[SOURCE RECORDS — start]
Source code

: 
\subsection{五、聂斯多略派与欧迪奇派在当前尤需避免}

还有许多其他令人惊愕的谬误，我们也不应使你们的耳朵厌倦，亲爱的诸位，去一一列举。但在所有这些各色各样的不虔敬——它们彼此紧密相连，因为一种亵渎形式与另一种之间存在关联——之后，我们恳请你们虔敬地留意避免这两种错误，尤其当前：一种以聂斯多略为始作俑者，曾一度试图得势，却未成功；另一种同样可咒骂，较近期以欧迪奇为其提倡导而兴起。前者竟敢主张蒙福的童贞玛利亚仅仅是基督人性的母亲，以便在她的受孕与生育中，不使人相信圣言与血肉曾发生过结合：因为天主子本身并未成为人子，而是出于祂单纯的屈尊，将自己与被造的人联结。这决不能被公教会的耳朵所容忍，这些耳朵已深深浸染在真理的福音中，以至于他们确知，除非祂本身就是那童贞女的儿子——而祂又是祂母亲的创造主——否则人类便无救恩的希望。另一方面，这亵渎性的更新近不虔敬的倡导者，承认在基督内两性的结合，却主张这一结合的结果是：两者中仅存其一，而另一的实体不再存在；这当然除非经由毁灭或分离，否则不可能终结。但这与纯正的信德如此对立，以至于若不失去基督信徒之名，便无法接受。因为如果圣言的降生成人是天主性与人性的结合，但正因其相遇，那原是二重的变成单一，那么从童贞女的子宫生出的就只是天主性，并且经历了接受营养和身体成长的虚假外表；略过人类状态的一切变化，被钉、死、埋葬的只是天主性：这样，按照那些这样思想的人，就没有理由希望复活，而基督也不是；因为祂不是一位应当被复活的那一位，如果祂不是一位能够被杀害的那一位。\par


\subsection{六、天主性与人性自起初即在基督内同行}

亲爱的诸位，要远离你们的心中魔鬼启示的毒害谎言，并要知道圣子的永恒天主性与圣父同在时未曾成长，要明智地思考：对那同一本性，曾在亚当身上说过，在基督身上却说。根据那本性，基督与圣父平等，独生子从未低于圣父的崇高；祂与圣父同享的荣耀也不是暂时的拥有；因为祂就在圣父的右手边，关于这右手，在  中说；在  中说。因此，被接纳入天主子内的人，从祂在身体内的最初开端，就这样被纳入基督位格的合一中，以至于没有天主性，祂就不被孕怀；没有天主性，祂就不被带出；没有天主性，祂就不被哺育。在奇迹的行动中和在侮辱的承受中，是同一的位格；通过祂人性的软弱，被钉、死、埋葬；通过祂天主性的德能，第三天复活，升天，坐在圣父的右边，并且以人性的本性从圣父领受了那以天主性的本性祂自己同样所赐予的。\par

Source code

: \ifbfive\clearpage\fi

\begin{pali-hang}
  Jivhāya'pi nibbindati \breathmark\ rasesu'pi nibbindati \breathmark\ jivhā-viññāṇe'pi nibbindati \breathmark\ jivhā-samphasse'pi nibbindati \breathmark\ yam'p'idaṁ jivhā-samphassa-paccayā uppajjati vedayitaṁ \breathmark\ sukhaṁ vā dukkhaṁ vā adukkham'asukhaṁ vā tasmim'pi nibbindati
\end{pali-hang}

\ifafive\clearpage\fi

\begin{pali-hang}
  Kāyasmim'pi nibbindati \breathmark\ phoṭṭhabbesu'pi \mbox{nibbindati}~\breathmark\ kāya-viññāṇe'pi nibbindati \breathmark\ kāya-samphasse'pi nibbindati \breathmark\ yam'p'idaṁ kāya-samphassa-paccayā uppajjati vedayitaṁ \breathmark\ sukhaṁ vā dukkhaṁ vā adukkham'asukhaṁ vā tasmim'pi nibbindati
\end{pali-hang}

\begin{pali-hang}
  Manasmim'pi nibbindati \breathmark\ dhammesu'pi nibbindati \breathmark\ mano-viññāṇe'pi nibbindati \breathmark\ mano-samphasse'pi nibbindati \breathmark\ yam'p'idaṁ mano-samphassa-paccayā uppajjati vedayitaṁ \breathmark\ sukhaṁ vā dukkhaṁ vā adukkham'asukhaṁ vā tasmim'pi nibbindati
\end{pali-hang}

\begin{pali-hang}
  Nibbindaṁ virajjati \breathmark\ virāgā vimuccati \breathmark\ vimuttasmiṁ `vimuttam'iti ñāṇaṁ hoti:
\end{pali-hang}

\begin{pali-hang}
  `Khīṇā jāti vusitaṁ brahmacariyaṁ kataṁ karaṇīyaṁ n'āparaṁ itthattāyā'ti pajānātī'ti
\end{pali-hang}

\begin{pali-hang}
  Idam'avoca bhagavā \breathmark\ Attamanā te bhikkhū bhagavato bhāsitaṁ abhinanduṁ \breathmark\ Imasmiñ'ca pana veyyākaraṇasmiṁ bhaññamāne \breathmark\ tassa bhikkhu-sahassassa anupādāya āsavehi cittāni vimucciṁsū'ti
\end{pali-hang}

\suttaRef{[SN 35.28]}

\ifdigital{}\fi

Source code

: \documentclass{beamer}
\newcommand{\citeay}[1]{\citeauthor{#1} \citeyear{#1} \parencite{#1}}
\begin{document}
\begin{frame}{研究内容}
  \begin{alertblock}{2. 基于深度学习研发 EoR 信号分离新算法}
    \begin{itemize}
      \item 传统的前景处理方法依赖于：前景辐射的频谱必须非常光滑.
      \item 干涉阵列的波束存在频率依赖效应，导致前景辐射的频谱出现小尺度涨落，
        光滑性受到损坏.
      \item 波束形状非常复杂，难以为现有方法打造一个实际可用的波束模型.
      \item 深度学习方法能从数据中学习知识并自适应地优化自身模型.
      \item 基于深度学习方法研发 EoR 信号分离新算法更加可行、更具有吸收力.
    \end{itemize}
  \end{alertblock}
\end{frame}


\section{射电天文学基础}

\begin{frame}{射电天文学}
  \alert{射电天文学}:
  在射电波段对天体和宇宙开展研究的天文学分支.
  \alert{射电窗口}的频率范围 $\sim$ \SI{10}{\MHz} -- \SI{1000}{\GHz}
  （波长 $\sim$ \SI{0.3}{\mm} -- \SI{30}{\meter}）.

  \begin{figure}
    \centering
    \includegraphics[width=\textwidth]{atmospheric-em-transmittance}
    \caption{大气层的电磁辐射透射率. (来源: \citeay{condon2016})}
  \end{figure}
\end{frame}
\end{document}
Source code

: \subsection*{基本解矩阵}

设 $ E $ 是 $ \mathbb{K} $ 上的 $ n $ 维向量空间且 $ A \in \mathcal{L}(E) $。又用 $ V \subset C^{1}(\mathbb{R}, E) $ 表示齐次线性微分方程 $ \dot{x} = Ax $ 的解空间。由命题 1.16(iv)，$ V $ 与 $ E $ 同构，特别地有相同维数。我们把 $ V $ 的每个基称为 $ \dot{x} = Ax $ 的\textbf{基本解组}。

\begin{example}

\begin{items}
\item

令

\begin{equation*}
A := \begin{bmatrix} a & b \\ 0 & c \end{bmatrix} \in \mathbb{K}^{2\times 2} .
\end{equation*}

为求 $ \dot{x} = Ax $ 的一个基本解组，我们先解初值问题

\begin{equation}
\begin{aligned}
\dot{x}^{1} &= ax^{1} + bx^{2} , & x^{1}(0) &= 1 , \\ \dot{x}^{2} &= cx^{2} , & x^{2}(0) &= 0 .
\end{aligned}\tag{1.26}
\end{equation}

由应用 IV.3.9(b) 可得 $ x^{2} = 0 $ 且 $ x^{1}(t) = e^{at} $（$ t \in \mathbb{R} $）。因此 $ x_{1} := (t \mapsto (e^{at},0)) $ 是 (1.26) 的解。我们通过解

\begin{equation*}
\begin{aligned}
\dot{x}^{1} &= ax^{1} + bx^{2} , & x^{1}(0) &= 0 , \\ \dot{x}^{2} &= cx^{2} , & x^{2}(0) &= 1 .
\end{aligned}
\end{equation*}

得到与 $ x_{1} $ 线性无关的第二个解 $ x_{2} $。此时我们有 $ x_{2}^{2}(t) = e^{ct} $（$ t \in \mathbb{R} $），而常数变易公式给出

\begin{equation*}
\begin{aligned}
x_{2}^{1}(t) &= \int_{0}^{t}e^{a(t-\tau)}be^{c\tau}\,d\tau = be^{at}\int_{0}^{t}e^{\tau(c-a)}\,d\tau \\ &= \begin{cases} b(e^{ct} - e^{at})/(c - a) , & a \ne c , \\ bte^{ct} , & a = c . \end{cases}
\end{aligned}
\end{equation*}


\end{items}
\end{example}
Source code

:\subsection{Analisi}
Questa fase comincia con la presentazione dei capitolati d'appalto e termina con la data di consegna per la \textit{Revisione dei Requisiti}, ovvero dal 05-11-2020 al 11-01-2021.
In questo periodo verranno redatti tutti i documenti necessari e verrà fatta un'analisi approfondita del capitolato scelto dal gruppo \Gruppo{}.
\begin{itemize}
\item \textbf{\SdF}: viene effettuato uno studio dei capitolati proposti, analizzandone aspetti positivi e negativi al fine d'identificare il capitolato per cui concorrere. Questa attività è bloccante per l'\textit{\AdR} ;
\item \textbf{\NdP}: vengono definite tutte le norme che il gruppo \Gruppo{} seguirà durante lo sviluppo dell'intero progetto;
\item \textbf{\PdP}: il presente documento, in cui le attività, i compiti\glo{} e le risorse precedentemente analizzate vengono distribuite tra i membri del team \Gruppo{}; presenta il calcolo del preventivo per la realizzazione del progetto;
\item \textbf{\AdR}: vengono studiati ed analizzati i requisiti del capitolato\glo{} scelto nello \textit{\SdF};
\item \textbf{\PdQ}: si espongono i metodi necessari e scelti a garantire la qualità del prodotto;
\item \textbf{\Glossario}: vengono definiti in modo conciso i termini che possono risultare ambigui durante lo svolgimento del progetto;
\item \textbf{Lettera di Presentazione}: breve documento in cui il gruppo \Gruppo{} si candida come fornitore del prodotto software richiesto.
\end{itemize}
[SOURCE RECORDS — finish]
**PROBLEM DETAILS**
Copy each line of the preceding data that contains the string "capitolati".

**TASK OUTPUT**
Questa fase comincia con la presentazione dei capitolati d'appalto e termina con la data di consegna per la \textit{Revisione dei Requisiti}, ovvero dal 05-11-2020 al 11-01-2021.
\item \textbf{\SdF}: viene effettuato uno studio dei capitolati proposti, analizzandone aspetti positivi e negativi al fine d'identificare il capitolato per cui concorrere. Questa attività è bloccante per l'\textit{\AdR} ;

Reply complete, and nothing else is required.